The Importance of Consent: Why It is Needed to Engage in Any Sexual Relationship
If you do decide to engage in a sexual or romantic relationship with a colleague or a manager, then it is important to do so within a consensual agreement that aligns with both parties’ desires, one that respects the organization’s Relationship Policy, and one that will not disrupt the harmony within your work environment. If you believe that you have reached these criteria, we invite you to seriously consider the importance of consent for all your relationships. This will create safety, trust, it will support your relationship growth, and prevent lots of drama.
First of all, what is consent? Let’s look at this thorough definition from Planned Parenthood:
“Sexual consent is an agreement to participate in sexual activity. Before being sexual with someone, you need to know if they want to be sexual with you too. It’s also important to be honest with your partner about what you want and don’t want.
Consenting and asking for consent is all about setting your personal boundaries and respecting those of your partner — and checking in if things aren’t clear. Both people must agree to sex — every single time — for it to be consensual.
Without consent, sexual activity (including oral sex, genital touching, and vaginal or anal penetration) is sexual assault or rape.
Here are the basics of consent. Consent is:
- Freely given. Consenting is a choice you make without pressure, manipulation, or under the influence of drugs or alcohol.
- Reversible. Anyone can change their mind about what they feel like doing, anytime. Even if you’ve done it before, and even if you’re both naked in bed.
- Informed. You can only consent to something if you have the full story. For example, if someone says they’ll use a condom and then they don’t, there isn’t full consent.
- Enthusiastic. When it comes to sex, you should only do stuff you WANT to do, not things that you feel you’re expected to do.
- Specific. Saying yes to one thing (like going to the bedroom to make out) doesn’t mean you’ve said yes to others (like having sexual intercourse).
You get the final say over what happens with your body. It doesn’t matter if you’ve hooked up before or even if you said yes earlier and then changed your mind. You’re allowed to say “stop” at any time, and your partner needs to respect that.
Consent is never implied by things like your past behavior, what you wear, or where you go. Sexual consent is always clearly communicated — there should be no question or mystery. Silence is not consent. And it’s not just important the first time you’re with someone. Couples who’ve had sex before or even ones who’ve been together for a long time also need to consent before sex — every time. (Source: Planned Parenthood)”
These notions are key to healthy relationships. The added level of complexity in a work environment is the added power dynamics. In the Army, for example, it is legally impossible for a subordinate to consent to have sex with someone from a higher rank.
For some, this law will make total sense, for others, this will present risks considering that 10% of us meet our spouse at work and that intimacy and connection will often happen within workplaces, in ways that can also be very positive.
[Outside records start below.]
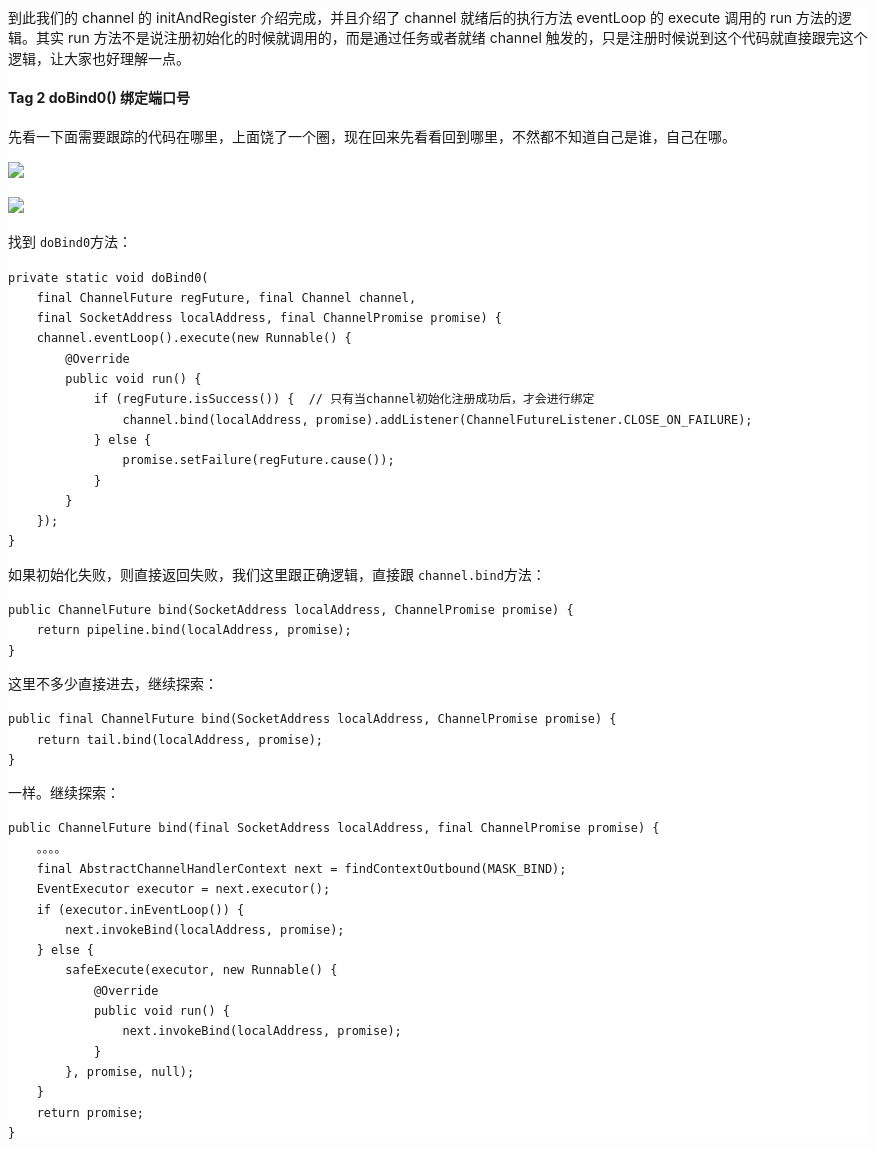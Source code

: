到此我们的 channel 的 initAndRegister 介绍完成，并且介绍了 channel 就绪后的执行方法 eventLoop 的 execute 调用的 run 方法的逻辑。其实 run 方法不是说注册初始化的时候就调用的，而是通过任务或者就绪 channel 触发的，只是注册时候说到这个代码就直接跟完这个逻辑，让大家也好理解一点。

#### Tag 2  doBind0()  绑定端口号

先看一下面需要跟踪的代码在哪里，上面饶了一个圈，现在回来先看看回到哪里，不然都不知道自己是谁，自己在哪。

![](https://cdn.jsdelivr.net/gh/mikeygithub/jsDeliver@master/resource/img/netty-38.jpg)

![](https://cdn.jsdelivr.net/gh/mikeygithub/jsDeliver@master/resource/img/netty-39.jpg)

找到 `doBind0`方法：

```
private static void doBind0(
    final ChannelFuture regFuture, final Channel channel,
    final SocketAddress localAddress, final ChannelPromise promise) {
    channel.eventLoop().execute(new Runnable() {
        @Override
        public void run() {
            if (regFuture.isSuccess()) {  // 只有当channel初始化注册成功后，才会进行绑定
                channel.bind(localAddress, promise).addListener(ChannelFutureListener.CLOSE_ON_FAILURE);
            } else {
                promise.setFailure(regFuture.cause());
            }
        }
    });
}
```

如果初始化失败，则直接返回失败，我们这里跟正确逻辑，直接跟 `channel.bind`方法：

```
public ChannelFuture bind(SocketAddress localAddress, ChannelPromise promise) {
    return pipeline.bind(localAddress, promise);
}
```

这里不多少直接进去，继续探索：

```
public final ChannelFuture bind(SocketAddress localAddress, ChannelPromise promise) {
    return tail.bind(localAddress, promise);
}
```

一样。继续探索：

```
public ChannelFuture bind(final SocketAddress localAddress, final ChannelPromise promise) {
    。。。。
    final AbstractChannelHandlerContext next = findContextOutbound(MASK_BIND);
    EventExecutor executor = next.executor();
    if (executor.inEventLoop()) {
        next.invokeBind(localAddress, promise);
    } else {
        safeExecute(executor, new Runnable() {
            @Override
            public void run() {
                next.invokeBind(localAddress, promise);
            }
        }, promise, null);
    }
    return promise;
}
```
What is important is to be aware of the importance of consent and how to obtain it before every intimate and sexual exchange. Moreover, you must consult with HR to make sure it aligns with your policy.
The reflection here is that if an employee engages with someone who is much older and/or powerful, this given consent might actually not be felt or reflective of the person’s actual desires and boundaries, it might be given out of fear for his or her job security or any other consequences that would reflect an abuse of power. In this case, this relationship could then be considered as sexual assault or rape, depending on the case and laws in place.
Therefore, if you are in a position of power, it is primordial that you make it very clear that this exchange will not and can not have any impact or connection with the person’s work position, remuneration, or any other aspect linked to your professional relationship. Make it clear that both parties are free and fully respected for their own choices. Take your time before moving in this direction in order to make sure it is felt and that you are not abusing your powers.
The same is true for the subordinate: do you really want to engage on a sexual or romantic basis with your manager, or anyone who has power over you within your work environment? What if things don’t go too well? Are you doing this because you really want to, from an emotional and physical basis, or is it more so that you feel this being asked from you, and it could help your professional growth? Take time to tune in and make the best decision. It will be a meaningful move that could have long-term repercussions.